* About this task *
Copy all the lines of the data that include the word "LoggerInterface".

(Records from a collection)
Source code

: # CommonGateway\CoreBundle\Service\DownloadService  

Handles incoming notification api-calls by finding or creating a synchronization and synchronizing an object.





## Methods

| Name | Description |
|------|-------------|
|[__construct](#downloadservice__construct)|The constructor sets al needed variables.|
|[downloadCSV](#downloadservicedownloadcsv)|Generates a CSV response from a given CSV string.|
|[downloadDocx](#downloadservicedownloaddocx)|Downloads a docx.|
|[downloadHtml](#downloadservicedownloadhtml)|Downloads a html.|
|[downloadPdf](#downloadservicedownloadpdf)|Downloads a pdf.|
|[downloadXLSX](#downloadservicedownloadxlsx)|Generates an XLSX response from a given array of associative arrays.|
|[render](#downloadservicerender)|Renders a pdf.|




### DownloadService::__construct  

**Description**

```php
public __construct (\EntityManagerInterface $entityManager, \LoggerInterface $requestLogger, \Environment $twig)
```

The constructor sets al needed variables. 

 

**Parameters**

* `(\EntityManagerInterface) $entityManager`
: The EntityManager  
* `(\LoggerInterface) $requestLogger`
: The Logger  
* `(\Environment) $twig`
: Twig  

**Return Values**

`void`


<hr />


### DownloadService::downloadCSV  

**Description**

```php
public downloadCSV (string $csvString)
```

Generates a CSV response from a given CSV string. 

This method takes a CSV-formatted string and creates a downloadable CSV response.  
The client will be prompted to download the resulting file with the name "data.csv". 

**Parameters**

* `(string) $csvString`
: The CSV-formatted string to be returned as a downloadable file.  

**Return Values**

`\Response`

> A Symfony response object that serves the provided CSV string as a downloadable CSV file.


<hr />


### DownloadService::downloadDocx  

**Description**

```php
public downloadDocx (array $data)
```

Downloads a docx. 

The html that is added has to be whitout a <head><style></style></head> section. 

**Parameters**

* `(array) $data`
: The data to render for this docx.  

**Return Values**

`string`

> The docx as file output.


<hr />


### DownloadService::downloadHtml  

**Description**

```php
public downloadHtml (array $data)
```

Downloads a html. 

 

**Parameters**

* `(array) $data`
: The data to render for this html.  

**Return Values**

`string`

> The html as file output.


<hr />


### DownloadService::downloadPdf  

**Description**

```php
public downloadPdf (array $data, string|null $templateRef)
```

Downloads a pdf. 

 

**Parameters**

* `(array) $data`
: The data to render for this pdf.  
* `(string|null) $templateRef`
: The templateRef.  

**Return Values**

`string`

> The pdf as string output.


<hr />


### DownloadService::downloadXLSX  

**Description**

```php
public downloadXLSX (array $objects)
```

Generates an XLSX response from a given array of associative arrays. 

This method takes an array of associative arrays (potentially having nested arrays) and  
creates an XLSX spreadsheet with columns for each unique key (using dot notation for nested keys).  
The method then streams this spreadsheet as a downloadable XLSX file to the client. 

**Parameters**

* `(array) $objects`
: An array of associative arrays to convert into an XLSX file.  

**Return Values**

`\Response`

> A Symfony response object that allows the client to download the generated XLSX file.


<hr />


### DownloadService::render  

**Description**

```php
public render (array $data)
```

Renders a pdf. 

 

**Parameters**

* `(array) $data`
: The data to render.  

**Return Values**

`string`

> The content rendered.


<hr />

* Answer space *
public __construct (\EntityManagerInterface $entityManager, \LoggerInterface $requestLogger, \Environment $twig)
* `(\LoggerInterface) $requestLogger`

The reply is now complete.